Copy every line of the records below that holds the word "console".

(INPUT MATERIAL Opens)

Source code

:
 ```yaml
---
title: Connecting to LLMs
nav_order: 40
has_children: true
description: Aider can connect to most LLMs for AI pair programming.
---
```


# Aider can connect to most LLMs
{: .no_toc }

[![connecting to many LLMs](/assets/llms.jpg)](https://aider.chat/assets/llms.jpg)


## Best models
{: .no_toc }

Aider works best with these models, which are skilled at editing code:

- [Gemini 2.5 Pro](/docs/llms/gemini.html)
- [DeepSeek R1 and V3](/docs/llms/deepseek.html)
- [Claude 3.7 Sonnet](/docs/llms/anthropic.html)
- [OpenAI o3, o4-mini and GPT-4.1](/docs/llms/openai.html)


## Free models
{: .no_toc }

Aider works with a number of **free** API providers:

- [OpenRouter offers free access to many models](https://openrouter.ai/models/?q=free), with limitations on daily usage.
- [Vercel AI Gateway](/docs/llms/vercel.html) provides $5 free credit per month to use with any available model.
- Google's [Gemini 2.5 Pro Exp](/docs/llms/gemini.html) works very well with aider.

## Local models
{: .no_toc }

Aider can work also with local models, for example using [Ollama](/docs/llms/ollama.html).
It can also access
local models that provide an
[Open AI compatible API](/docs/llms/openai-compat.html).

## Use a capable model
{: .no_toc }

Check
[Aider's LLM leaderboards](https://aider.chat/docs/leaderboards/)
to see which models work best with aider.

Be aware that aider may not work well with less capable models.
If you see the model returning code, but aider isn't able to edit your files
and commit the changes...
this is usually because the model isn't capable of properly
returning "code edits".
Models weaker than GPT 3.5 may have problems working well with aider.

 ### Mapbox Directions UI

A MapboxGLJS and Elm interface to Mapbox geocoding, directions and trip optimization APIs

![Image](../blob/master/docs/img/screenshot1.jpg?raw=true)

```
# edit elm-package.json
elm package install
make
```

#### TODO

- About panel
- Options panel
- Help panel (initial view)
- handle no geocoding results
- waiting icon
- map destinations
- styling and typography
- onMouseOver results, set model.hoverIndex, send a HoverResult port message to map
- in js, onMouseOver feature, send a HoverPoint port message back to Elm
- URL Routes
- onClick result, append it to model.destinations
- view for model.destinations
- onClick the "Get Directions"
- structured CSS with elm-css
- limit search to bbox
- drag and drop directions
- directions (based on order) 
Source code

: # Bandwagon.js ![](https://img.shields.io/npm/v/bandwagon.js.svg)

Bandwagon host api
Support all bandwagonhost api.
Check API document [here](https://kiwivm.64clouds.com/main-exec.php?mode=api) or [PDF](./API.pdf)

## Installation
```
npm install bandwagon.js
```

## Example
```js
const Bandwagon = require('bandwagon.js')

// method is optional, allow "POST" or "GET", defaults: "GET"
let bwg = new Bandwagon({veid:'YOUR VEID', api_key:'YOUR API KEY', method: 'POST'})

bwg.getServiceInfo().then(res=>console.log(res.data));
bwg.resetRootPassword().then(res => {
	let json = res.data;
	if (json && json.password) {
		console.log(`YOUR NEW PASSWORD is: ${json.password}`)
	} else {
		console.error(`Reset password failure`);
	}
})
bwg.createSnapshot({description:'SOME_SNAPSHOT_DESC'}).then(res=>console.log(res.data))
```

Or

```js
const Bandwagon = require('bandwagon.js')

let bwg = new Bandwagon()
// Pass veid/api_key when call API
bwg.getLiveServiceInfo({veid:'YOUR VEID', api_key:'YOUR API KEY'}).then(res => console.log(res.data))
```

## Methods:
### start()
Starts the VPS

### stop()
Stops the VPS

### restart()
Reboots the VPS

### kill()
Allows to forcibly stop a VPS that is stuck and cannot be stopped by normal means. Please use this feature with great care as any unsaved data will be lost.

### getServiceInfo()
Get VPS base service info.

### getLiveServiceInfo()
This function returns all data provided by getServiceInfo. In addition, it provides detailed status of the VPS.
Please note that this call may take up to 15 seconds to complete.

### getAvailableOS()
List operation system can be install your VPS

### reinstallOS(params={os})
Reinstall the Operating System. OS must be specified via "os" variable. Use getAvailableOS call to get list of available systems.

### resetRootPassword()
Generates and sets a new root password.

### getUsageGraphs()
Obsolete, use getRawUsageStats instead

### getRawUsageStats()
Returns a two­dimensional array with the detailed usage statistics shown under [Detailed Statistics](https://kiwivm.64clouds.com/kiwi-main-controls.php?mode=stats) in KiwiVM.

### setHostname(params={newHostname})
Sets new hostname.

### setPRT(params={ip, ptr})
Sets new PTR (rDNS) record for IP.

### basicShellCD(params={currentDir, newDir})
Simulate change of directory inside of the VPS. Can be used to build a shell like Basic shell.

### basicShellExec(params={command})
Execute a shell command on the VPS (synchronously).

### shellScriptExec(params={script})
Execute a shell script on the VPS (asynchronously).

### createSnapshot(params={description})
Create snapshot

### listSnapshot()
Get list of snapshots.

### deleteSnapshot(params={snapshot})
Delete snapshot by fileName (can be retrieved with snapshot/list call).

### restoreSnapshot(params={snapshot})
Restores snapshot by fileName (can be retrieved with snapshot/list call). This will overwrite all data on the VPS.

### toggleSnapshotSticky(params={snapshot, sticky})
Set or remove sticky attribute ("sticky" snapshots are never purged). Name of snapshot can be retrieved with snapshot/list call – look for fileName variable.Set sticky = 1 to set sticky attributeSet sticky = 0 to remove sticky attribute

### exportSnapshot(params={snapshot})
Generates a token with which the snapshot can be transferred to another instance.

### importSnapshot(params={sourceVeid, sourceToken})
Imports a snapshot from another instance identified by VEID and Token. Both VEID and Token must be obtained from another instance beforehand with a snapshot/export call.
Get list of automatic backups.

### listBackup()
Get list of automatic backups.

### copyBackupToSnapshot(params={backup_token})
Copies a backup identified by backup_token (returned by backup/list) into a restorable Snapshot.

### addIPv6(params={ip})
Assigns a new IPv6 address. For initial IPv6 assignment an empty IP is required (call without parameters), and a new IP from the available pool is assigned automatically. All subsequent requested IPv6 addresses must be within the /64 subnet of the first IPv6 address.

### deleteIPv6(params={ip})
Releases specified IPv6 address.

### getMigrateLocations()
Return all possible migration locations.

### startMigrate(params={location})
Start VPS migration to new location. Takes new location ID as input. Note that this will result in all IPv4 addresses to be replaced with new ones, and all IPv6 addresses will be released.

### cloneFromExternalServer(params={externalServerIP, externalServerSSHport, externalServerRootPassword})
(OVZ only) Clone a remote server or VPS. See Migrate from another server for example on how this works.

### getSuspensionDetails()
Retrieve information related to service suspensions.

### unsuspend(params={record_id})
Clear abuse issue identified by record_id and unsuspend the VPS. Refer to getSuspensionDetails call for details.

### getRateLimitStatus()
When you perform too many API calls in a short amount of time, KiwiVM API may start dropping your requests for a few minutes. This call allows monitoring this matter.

(INPUT MATERIAL Closes)

REPLY TO THE EXERCISE:
bwg.getServiceInfo().then(res=>console.log(res.data));
		console.log(`YOUR NEW PASSWORD is: ${json.password}`)
		console.error(`Reset password failure`);
bwg.createSnapshot({description:'SOME_SNAPSHOT_DESC'}).then(res=>console.log(res.data))
bwg.getLiveServiceInfo({veid:'YOUR VEID', api_key:'YOUR API KEY'}).then(res => console.log(res.data))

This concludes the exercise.